_What you should do:_ Keep every line of the data below that has the string "week" and present those lines.

──────

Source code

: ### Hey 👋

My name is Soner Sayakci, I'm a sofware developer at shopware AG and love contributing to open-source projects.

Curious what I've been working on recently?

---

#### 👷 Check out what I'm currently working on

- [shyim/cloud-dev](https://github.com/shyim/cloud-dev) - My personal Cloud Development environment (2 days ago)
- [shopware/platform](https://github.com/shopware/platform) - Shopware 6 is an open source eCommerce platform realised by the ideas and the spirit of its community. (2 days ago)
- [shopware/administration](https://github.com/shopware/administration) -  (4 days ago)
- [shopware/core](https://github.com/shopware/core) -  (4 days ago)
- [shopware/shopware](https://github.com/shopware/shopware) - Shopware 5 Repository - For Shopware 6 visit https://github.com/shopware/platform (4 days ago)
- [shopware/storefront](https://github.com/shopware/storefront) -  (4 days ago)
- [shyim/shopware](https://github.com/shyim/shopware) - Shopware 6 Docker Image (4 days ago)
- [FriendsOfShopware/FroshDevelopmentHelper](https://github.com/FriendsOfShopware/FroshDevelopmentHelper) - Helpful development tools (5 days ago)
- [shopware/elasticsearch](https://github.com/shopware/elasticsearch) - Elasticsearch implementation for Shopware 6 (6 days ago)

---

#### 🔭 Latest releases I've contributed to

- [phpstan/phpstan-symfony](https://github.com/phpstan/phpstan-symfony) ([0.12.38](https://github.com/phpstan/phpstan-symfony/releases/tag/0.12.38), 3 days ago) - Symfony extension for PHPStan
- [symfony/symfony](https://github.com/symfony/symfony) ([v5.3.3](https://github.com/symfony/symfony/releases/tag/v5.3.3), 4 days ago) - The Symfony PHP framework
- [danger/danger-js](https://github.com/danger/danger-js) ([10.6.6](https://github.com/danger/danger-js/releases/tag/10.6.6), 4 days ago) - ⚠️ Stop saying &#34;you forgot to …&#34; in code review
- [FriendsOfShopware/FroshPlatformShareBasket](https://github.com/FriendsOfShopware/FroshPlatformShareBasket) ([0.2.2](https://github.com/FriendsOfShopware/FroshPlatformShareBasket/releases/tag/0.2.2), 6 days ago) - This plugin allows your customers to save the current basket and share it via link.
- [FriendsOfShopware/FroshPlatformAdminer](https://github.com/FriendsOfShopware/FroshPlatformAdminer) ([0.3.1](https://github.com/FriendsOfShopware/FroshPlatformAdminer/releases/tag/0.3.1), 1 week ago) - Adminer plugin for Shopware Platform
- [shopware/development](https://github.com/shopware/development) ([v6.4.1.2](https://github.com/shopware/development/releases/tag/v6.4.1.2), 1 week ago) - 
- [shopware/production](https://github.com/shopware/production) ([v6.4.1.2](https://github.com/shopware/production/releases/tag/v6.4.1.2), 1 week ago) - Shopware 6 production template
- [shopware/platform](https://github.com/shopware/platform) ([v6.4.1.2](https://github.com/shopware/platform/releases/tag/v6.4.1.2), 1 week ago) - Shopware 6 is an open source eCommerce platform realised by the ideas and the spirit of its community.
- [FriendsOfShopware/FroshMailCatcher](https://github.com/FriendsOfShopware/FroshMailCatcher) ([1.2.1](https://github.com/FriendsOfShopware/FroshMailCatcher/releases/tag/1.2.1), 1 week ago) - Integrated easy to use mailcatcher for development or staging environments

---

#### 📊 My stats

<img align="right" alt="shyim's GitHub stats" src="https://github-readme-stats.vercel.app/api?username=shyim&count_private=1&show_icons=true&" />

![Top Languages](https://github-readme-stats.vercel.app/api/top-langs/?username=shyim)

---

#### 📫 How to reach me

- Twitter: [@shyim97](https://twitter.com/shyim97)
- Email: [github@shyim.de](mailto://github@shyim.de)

──────

_Exercise response:_
- [FriendsOfShopware/FroshPlatformAdminer](https://github.com/FriendsOfShopware/FroshPlatformAdminer) ([0.3.1](https://github.com/FriendsOfShopware/FroshPlatformAdminer/releases/tag/0.3.1), 1 week ago) - Adminer plugin for Shopware Platform
- [shopware/development](https://github.com/shopware/development) ([v6.4.1.2](https://github.com/shopware/development/releases/tag/v6.4.1.2), 1 week ago) - 
- [shopware/production](https://github.com/shopware/production) ([v6.4.1.2](https://github.com/shopware/production/releases/tag/v6.4.1.2), 1 week ago) - Shopware 6 production template
- [shopware/platform](https://github.com/shopware/platform) ([v6.4.1.2](https://github.com/shopware/platform/releases/tag/v6.4.1.2), 1 week ago) - Shopware 6 is an open source eCommerce platform realised by the ideas and the spirit of its community.
- [FriendsOfShopware/FroshMailCatcher](https://github.com/FriendsOfShopware/FroshMailCatcher) ([1.2.1](https://github.com/FriendsOfShopware/FroshMailCatcher/releases/tag/1.2.1), 1 week ago) - Integrated easy to use mailcatcher for development or staging environments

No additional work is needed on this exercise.